• WHAT TO WORK ON
Where the records below reach the line containing "εὔχρηστος (n°2173)|profitable, meet", start transcribing, and end with the line containing "temperate|1 Tim 3:2-4|", exactly and with nothing else added.

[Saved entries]

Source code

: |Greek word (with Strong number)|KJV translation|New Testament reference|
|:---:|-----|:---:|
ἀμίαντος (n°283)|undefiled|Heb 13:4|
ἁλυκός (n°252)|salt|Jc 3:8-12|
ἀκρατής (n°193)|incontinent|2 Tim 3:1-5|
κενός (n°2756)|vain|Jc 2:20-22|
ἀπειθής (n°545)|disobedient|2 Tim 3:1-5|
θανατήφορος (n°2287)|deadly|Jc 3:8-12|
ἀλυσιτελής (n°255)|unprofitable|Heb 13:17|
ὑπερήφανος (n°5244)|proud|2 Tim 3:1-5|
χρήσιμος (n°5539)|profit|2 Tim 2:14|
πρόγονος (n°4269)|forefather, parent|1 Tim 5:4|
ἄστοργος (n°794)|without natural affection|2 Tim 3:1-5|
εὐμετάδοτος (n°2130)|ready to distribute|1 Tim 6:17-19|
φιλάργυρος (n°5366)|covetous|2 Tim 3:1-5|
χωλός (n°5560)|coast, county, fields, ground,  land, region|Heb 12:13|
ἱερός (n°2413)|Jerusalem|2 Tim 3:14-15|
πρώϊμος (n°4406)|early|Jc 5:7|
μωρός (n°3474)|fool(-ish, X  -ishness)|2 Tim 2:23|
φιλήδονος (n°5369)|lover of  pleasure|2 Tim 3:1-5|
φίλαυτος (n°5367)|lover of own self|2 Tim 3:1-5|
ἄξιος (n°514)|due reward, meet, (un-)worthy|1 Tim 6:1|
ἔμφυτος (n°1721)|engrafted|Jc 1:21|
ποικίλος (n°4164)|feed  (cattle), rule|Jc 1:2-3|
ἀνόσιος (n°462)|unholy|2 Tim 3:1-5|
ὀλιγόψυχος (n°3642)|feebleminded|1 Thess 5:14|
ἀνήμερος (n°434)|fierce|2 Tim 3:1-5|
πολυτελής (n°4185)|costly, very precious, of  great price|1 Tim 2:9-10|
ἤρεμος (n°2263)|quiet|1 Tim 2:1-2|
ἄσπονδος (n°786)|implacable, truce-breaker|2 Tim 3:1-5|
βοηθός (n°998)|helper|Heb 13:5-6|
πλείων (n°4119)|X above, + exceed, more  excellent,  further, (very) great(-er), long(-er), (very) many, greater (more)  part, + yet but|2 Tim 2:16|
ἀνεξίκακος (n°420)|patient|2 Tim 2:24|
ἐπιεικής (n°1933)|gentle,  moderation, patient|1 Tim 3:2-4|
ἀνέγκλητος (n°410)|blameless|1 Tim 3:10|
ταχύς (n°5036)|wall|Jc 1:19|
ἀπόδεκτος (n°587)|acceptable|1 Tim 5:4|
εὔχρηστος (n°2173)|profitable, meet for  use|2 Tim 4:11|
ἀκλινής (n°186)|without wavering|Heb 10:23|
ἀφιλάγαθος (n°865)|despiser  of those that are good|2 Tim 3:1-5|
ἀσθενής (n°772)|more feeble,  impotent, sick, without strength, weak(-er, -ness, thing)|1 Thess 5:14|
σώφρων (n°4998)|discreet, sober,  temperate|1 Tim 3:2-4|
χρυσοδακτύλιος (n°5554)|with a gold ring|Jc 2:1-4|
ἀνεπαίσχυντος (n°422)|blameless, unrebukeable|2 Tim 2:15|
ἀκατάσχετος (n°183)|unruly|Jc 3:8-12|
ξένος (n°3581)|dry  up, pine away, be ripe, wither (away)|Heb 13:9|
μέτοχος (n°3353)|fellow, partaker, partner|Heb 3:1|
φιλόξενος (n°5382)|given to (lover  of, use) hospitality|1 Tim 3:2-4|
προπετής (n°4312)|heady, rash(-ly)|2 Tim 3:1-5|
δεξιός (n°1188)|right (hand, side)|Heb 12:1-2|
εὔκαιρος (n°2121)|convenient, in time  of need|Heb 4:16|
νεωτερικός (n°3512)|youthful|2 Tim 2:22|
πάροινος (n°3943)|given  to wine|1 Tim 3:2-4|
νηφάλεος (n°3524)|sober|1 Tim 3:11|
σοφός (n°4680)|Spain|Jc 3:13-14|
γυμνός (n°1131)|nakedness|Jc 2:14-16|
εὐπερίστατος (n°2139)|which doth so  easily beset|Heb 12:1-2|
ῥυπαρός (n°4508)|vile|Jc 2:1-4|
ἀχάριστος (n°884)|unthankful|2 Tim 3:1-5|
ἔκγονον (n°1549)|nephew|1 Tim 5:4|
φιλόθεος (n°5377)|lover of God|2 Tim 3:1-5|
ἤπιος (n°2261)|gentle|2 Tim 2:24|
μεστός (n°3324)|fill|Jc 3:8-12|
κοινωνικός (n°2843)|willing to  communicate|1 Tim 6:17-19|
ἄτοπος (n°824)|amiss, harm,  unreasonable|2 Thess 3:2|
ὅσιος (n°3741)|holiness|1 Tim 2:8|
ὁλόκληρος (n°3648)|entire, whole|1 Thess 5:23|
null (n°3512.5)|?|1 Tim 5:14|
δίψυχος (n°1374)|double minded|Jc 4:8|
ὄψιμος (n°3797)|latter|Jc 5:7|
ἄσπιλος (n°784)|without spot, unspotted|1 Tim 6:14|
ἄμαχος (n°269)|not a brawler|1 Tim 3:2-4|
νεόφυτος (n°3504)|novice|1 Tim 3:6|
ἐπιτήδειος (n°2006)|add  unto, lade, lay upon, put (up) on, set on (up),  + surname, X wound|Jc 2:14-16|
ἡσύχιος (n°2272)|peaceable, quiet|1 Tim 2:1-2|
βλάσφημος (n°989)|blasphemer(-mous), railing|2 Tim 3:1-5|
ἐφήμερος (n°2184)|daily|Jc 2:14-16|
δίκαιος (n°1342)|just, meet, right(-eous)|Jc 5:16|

• RESPONSE FOR THIS EXERCISE
εὔχρηστος (n°2173)|profitable, meet for  use|2 Tim 4:11|
ἀκλινής (n°186)|without wavering|Heb 10:23|
ἀφιλάγαθος (n°865)|despiser  of those that are good|2 Tim 3:1-5|
ἀσθενής (n°772)|more feeble,  impotent, sick, without strength, weak(-er, -ness, thing)|1 Thess 5:14|
σώφρων (n°4998)|discreet, sober,  temperate|1 Tim 3:2-4|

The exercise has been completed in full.